(MATERIAL SUPPLIED Opens)

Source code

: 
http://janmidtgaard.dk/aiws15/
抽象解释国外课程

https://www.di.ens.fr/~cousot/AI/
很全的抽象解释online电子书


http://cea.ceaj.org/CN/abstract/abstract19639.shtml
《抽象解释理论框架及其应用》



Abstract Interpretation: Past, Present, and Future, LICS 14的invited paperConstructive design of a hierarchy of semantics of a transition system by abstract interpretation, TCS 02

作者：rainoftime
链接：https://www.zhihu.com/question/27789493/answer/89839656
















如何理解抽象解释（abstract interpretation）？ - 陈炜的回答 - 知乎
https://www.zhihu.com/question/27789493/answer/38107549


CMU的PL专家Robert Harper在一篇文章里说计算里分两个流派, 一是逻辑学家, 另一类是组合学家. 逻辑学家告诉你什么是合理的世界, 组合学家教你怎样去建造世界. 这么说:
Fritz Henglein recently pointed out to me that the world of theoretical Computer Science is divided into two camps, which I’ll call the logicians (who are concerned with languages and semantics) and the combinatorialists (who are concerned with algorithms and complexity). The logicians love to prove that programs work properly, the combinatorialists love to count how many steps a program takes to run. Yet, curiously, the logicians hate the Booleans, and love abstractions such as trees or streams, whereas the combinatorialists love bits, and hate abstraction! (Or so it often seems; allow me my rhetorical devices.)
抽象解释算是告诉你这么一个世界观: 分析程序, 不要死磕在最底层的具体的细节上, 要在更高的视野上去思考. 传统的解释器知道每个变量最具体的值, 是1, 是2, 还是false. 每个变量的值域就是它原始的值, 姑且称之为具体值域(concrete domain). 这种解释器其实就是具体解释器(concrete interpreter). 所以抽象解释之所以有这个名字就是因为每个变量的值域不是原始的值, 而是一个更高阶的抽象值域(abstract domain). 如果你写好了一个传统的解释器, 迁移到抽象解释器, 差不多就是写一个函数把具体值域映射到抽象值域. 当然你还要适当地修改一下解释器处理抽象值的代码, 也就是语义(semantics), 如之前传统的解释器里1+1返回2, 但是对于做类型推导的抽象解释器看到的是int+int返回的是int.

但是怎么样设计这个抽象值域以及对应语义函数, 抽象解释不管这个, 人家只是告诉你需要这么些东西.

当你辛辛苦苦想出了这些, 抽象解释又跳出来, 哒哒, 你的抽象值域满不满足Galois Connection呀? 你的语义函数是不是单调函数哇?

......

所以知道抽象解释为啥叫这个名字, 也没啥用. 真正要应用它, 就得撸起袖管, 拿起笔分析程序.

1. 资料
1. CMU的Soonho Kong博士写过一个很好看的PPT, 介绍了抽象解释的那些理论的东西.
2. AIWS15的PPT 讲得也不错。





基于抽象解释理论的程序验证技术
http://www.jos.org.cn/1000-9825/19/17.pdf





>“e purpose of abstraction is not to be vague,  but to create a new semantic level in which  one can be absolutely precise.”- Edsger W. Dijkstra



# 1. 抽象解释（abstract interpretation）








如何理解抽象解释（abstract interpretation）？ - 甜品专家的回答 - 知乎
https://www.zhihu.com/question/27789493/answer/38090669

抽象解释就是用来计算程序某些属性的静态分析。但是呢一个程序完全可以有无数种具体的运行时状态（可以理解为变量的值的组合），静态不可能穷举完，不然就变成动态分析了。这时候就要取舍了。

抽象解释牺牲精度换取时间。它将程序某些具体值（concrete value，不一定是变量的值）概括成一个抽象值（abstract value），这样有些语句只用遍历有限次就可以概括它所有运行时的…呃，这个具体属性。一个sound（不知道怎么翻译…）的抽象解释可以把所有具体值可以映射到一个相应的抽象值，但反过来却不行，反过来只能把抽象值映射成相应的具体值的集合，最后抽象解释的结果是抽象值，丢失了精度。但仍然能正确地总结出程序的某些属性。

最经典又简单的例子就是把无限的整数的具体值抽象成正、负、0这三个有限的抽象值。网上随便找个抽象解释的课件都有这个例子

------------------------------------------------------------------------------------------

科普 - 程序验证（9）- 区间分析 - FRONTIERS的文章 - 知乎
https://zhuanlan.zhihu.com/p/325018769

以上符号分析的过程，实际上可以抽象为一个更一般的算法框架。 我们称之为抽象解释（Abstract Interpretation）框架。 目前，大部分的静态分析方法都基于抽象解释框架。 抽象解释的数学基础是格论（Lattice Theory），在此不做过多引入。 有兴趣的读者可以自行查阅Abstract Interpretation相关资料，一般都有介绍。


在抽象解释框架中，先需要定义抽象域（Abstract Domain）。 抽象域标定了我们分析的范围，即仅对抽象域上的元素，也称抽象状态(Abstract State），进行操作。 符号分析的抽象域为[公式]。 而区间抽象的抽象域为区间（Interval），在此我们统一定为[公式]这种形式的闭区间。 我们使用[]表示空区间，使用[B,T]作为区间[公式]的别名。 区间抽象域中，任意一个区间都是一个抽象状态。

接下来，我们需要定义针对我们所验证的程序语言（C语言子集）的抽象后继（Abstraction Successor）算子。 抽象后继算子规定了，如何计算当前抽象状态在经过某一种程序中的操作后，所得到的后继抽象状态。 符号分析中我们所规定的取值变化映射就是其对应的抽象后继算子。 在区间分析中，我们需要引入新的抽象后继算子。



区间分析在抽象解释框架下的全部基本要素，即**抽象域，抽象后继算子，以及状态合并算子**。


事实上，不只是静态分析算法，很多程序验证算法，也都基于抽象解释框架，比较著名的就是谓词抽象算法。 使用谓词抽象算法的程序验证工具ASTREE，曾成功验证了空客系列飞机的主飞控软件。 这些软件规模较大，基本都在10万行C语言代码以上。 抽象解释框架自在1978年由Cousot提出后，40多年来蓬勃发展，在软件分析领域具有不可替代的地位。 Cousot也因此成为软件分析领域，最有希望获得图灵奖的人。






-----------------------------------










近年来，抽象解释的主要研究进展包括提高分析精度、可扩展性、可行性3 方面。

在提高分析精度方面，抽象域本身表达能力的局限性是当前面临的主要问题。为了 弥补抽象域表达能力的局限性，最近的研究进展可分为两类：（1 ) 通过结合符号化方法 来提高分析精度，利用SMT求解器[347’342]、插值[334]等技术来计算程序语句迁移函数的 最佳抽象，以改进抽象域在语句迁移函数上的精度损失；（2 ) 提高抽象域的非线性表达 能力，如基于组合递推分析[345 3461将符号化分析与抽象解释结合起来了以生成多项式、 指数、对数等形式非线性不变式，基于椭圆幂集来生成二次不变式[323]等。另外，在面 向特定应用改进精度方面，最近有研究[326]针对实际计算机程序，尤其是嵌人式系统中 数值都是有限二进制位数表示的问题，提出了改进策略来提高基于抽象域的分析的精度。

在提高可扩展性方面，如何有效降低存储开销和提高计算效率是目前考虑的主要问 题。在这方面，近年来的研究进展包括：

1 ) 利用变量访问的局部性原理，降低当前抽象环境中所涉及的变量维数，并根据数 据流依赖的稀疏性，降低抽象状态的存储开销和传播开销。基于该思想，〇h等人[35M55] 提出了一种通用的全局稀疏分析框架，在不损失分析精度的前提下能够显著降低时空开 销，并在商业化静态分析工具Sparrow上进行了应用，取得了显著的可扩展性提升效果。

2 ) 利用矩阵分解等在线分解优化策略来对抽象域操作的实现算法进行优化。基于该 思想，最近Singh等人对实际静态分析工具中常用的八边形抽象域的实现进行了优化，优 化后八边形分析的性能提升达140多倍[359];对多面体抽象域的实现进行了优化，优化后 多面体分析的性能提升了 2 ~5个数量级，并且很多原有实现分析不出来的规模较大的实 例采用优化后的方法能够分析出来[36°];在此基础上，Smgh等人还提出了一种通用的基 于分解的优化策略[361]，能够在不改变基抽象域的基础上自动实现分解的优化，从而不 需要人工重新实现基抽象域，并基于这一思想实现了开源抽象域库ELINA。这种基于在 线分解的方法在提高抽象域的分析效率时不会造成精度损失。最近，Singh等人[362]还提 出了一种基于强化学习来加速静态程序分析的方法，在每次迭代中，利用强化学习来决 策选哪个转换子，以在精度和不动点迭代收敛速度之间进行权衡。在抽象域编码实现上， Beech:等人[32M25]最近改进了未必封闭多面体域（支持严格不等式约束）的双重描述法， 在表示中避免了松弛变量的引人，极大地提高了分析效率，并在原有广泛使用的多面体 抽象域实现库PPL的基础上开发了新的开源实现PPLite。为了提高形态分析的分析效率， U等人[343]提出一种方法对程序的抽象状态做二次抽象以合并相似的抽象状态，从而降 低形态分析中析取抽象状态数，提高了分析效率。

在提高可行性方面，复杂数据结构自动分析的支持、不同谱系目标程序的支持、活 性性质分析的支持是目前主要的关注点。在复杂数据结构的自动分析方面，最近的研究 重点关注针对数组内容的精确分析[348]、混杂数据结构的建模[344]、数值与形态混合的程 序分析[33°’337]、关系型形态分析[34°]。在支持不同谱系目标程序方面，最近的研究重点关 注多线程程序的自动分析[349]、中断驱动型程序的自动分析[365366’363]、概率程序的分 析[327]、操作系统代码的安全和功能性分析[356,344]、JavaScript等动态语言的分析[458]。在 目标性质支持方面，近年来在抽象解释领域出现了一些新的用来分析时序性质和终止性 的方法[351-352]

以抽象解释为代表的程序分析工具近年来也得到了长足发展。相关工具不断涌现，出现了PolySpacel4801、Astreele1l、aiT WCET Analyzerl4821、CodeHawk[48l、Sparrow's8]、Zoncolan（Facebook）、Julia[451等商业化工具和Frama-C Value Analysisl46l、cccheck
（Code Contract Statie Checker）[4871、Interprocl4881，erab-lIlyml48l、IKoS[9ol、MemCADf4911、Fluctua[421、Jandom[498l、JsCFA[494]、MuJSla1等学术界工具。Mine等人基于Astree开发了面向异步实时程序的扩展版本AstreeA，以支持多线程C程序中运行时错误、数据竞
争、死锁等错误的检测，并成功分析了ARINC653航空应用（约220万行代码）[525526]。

(MATERIAL SUPPLIED Closes)

ACTION ITEM. Using the records above, say how many lines include the string "https". Only the number is wanted.

SOLUTION. 5